Good point. I know what you mean. Believe me, at the end of many a gloomy unproductive day, when bedtime rolled around and I once again faced the fact that I had not written a word since climbing out of that bed that morning, I reminded myself that no one on this planet cares. No one anywhere suffers if I, or any of us, never write another thing again. Nobody. Period. The world needs another short story, another poem, another novel, like another hole in the ozone layer. There is so much competition for space in the magazines and on the bookstore shelves now, writers peck and claw each other for every opening like siskins on sunflower seeds. Magazine editors are drowning under rising seas of unsolicited manuscripts; giant bookstores bloat with unloved titles, marked down to pennies on the dollar. Who, exactly, needs us to write more books?

But I also know that we writers want to talk about that, and about everything else there is to say regarding this crazy, stupid, frustrating, sometimes horribly depressing thing we all love to do. And that’s why I’d like to shamelessly report that, after writing every single day for almost a month, one recent evening, alone in my Phoenix, Arizona bed, I rolled over onto my side, tugged the covers up onto my ear and discovered that, in spite of the loneliness you’d expect, I felt strangely happy. “This must be what it means to be a real writer,” I thought, smugly. However vacuous and self-congratulatory that may sound, it was a big moment for me.

That said, I must admit I never thought much of writers who seemed to want credit for having put their keisters in a chair and poked a keyboard every single day of their lives since kindergarten or some such thing. It did not sound like much of an accomplishment, or much of a life for that matter. I was a fool. Last summer at the Kachemak Bay Writer’s Conference one of our guest writers, Bill Roorbach said that in order to get serious and write every day, he had to hear himself decline a social invitation from a friend, responding, “I can’t come. I have to work.” I listened to Bill say that and wondered if I could ever utter those words.

I haven’t gotten there yet. But I’m working on it.

P.S. For anyone had the opportunity to meet and enjoy the good humor and charm of the really hardworking Bill Roorbach last summer in Homer, I want to report that Bill is recovering from neck surgery. He was operated on Monday of last week and is doing well. Please send him your best wishes at the “Dave and Bill’s Cocktail Hour” website.

Rich Chiappone’s latest book is Opening Days, a collection of essays, stories and poems.

6 thoughts on “Chiappone: The Accidental Writing Retreat”

  1. Thanks for this! I've lately been wondering if I can keep calling myself a writer, given the fact that I haven't written anything in, oh, forever. But then I rarely sit down at a keyboard, either. Expect essays to magically appear on the page, I guess. Love the idea of "going to work." Without that boundary other things can be just too enticing.

  2. I enjoyed this! And I get it, of course (I've been a professional novelist for almost thirty years….). But what I liked most was your description of that moment when you turned over in bed and felt so happy.

    Don't you think it's because you've been writing?

  3. Hi Rich!
    I love this post, and it makes me want to escape from my home right now.
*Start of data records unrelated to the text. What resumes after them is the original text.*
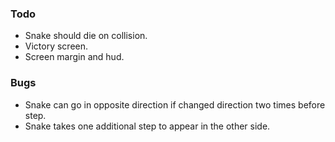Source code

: ### Todo

- Snake should die on collision.
- Victory screen.
- Screen margin and hud.

### Bugs

- Snake can go in opposite direction if changed direction two times before step.
- Snake takes one additional step to appear in the other side.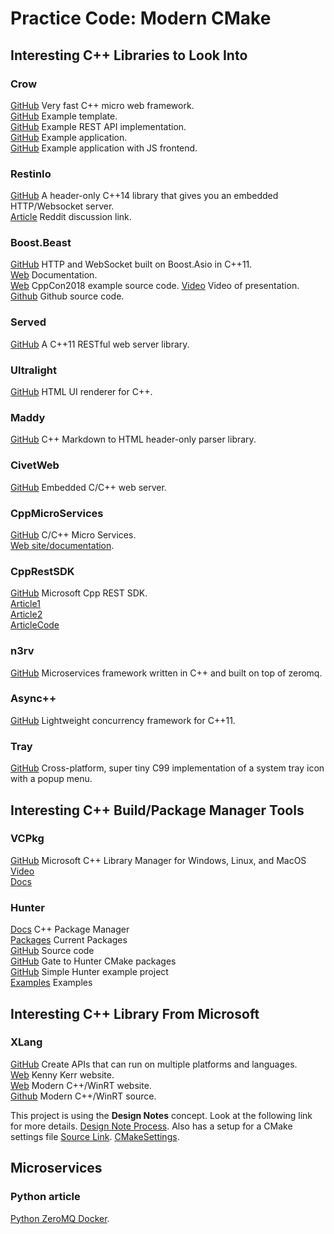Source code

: # Practice Code: Modern CMake

## Interesting C++ Libraries to Look Into
### Crow
[GitHub](https://github.com/ipkn/crow) Very fast C++ micro web framework.<br/>
[GitHub](https://github.com/jolks/crow-template) Example template.<br/>
[GitHub](https://github.com/ssaket/cgal-crow) Example REST API implementation.<br/>
[GitHub](https://github.com/bpdesilva/CppWebServer) Example application.<br/>
[GitHub](https://github.com/micwypych/wd-cpp) Example application with JS frontend.

### RestinIo
[GitHub](https://github.com/Stiffstream/restinio) A header-only C++14 library that gives you an embedded HTTP/Websocket server.<br/>
[Article](https://www.reddit.com/r/cpp/comments/7mb4iw/transitioning_from_a_nodejs_heavy_backend_to_c/) Reddit discussion link.

### Boost.Beast
[GitHub](https://github.com/boostorg/beast) HTTP and WebSocket built on Boost.Asio in C++11.<br/>
[Web](http://www.boost.org/libs/beast) Documentation.<br/>
[Web](https://www.boost.org/doc/libs/1_69_0/libs/beast/example/cppcon2018/) CppCon2018 example source code.
[Video](https://youtu.be/7FQwAjELMek) Video of presentation.
[Github](https://github.com/vinniefalco/CppCon2018) Github source code.

### Served
[GitHub](https://github.com/meltwater/served) A C++11 RESTful web server library.

### Ultralight
[GitHub](https://github.com/ultralight-ux/ultralight) HTML UI renderer for C++.

### Maddy
[GitHub](https://github.com/progsource/maddy) C++ Markdown to HTML header-only parser library.

### CivetWeb
[GitHub](https://github.com/civetweb/civetweb) Embedded C/C++ web server.

### CppMicroServices
[GitHub](https://github.com/CppMicroServices/CppMicroServices) C/C++ Micro Services.<br/>
[Web site/documentation](http://cppmicroservices.org/).

### CppRestSDK
[GitHub](https://github.com/Microsoft/cpprestsdk) Microsoft Cpp REST SDK.<br/>
[Article1](https://medium.com/audelabs/modern-c-micro-service-implementation-rest-api-b499ffeaf898)<br/>
[Article2](https://medium.com/audelabs/modern-c-micro-serivce-rest-api-part-ii-7be067440ca8)<br/>
[ArticleCode](https://github.com/ivanmejiarocha/micro-service)

### n3rv
[GitHub](https://github.com/n3rvcpp/n3rv) Microservices framework written in C++ and built on top of zeromq.

### Async++
[GitHub](https://github.com/Amanieu/asyncplusplus) Lightweight concurrency framework for C++11.

### Tray
[GitHub](https://github.com/zserge/tray) Cross-platform, super tiny C99 implementation of a system tray icon with a popup menu.


## Interesting C++ Build/Package Manager Tools
### VCPkg
[GitHub](https://github.com/Microsoft/vcpkg) Microsoft C++ Library Manager for Windows, Linux, and MacOS<br/>
[Video](https://github.com/Microsoft/vcpkg)<br/>
[Docs](https://vcpkg.readthedocs.io/en/latest/)

### Hunter
[Docs](https://docs.hunter.sh/en/latest/index.html) C++ Package Manager<br/>
[Packages](https://docs.hunter.sh/en/latest/packages.html) Current Packages<br/>
[GitHub](https://github.com/ruslo/hunter) Source code<br/>
[GitHub](https://github.com/hunter-packages/gate) Gate to Hunter CMake packages<br/>
[GitHub](https://github.com/forexample/hunter-simple) Simple Hunter example project<br/>
[Examples](https://github.com/ruslo/hunter/tree/master/examples) Examples


## Interesting C++ Library From Microsoft
### XLang
[GitHub](https://github.com/Microsoft/xlang) Create APIs that can run on multiple platforms and languages.<br/>
[Web](https://kennykerr.ca/) Kenny Kerr website.<br/>
[Web](https://moderncpp.com/) Modern C++/WinRT website.<br/>
[Github](https://github.com/kennykerr/cppwinrt) Modern C++/WinRT source.

This project is using the **Design Notes** concept.  Look at the following link for more details.
[Design Note Process](https://github.com/Microsoft/xlang/blob/master/design_notes/XDN00%20-%20Design%20Note%20Process.md).
Also has a setup for a CMake settings file [Source Link](https://github.com/Microsoft/xlang/tree/master/src).
[CMakeSettings](https://github.com/Microsoft/CmakeSettings).


## Microservices
### Python article
[Python ZeroMQ Docker](https://blog.apcelent.com/how-to-setup-microservices-python-zeromq-docker-example.html).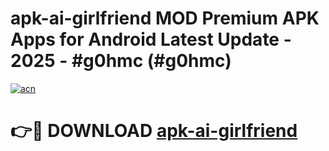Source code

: # apk-ai-girlfriend MOD Premium APK Apps for Android Latest Update - 2025 - #g0hmc (#g0hmc)

[![acn](https://github.com/user-attachments/assets/0f9c940e-d8b0-45ae-aac7-cd30a18b3e1c)](https://app.mediaupload.pro?title=apk-ai-girlfriend&ref=14F)

# 👉🔴 DOWNLOAD [apk-ai-girlfriend](https://app.mediaupload.pro?title=apk-ai-girlfriend&ref=14F)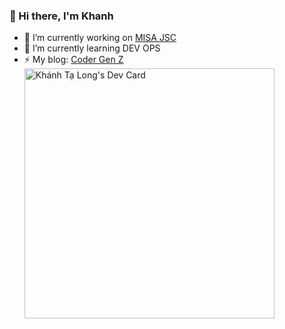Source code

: ### 👋 Hi there, I'm Khanh


- 🔭 I’m currently working on [MISA JSC](https://www.misa.vn/)
- 🌱 I’m currently learning DEV OPS
- ⚡ My blog: [Coder Gen Z](https://codergenz.net/)
<a href="https://app.daily.dev/khanhtl"><img src="https://api.daily.dev/devcards/355e1c48f2ee400ba41a6aae1480a2d1.png?r=j6e" width="400" alt="Khánh Tạ Long's Dev Card"/></a>

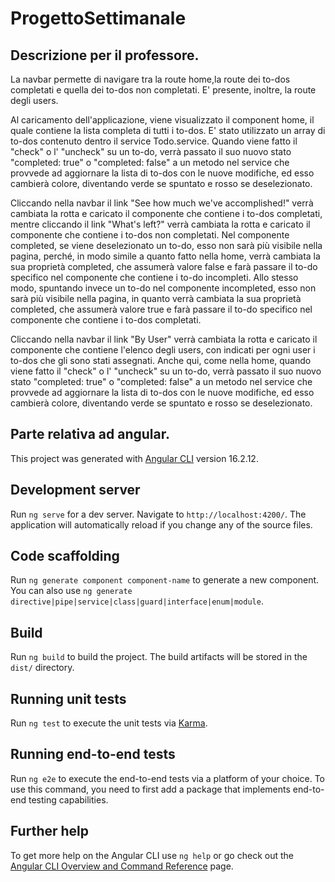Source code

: # ProgettoSettimanale

## Descrizione per il professore.

La navbar permette di navigare tra la route home,la route dei to-dos completati e quella dei to-dos non completati. E' presente, inoltre, la route degli users.

Al caricamento dell'applicazione, viene visualizzato il component home, il quale contiene la lista completa di tutti i to-dos. E' stato utilizzato un array di to-dos contenuto dentro il service Todo.service.
Quando viene fatto il "check" o l' "uncheck" su un to-do, verrà passato il suo nuovo stato "completed: true" o "completed: false" a un metodo nel service che provvede ad aggiornare la lista di to-dos con le nuove modifiche, ed esso cambierà colore, diventando verde se spuntato e rosso se deselezionato.

Cliccando nella navbar il link "See how much we've accomplished!" verrà cambiata la rotta e caricato il componente che contiene i to-dos completati, mentre cliccando il link "What's left?" verrà cambiata la rotta e caricato il componente che contiene i to-dos non completati.
Nel componente completed, se viene deselezionato un to-do, esso non sarà più visibile nella pagina, perché, in modo simile a quanto fatto nella home, verrà cambiata la sua proprietà completed, che assumerà valore false e farà passare il to-do specifico nel componente che contiene i to-do incompleti.
Allo stesso modo, spuntando invece un to-do nel componente incompleted, esso non sarà più visibile nella pagina, in quanto verrà cambiata la sua proprietà completed, che assumerà valore true e farà passare il to-do specifico nel componente che contiene i to-dos completati.

Cliccando nella navbar il link "By User" verrà cambiata la rotta e caricato il componente che contiene l'elenco degli users, con indicati per ogni user i to-dos che gli sono stati assegnati. Anche qui, come nella home, quando viene fatto il "check" o l' "uncheck" su un to-do, verrà passato il suo nuovo stato "completed: true" o "completed: false" a un metodo nel service che provvede ad aggiornare la lista di to-dos con le nuove modifiche, ed esso cambierà colore, diventando verde se spuntato e rosso se deselezionato.

## Parte relativa ad angular.

This project was generated with [Angular CLI](https://github.com/angular/angular-cli) version 16.2.12.

## Development server

Run `ng serve` for a dev server. Navigate to `http://localhost:4200/`. The application will automatically reload if you change any of the source files.

## Code scaffolding

Run `ng generate component component-name` to generate a new component. You can also use `ng generate directive|pipe|service|class|guard|interface|enum|module`.

## Build

Run `ng build` to build the project. The build artifacts will be stored in the `dist/` directory.

## Running unit tests

Run `ng test` to execute the unit tests via [Karma](https://karma-runner.github.io).

## Running end-to-end tests

Run `ng e2e` to execute the end-to-end tests via a platform of your choice. To use this command, you need to first add a package that implements end-to-end testing capabilities.

## Further help

To get more help on the Angular CLI use `ng help` or go check out the [Angular CLI Overview and Command Reference](https://angular.io/cli) page.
A writer I work with at Lighthouse recently told me her budget version of a residency: she has her husband drive her to some nearly deserted town in Wyoming a few hours north of Denver. He drops her off at a motel that costs $20 a night, then he drives back to Colorado leaving her without a car, and is forbidden to return until a week of stale contintental breakfasts (and many written pages) have passed. Sounds miserable, but happy in that I'm-a-real-writer way you described 🙂 You've inspired me to look into ways to get away. Thanks!
    Megan

  4. Great blog by Rich Chiappone! It's true that the new stimuli of a different setting can get the creative juices flowing. Part of it is just leaving the usual angst behind and having a fresh landscape to prompt fresh thoughts.

  5. Thanks Rich! One of my favorite tidbits from the Kachemak Bay Writers' Conference was Bill's advice about calling writing "work."

    I'm thinking a writing retreat in Arizona sounds pretty darn enticing right now.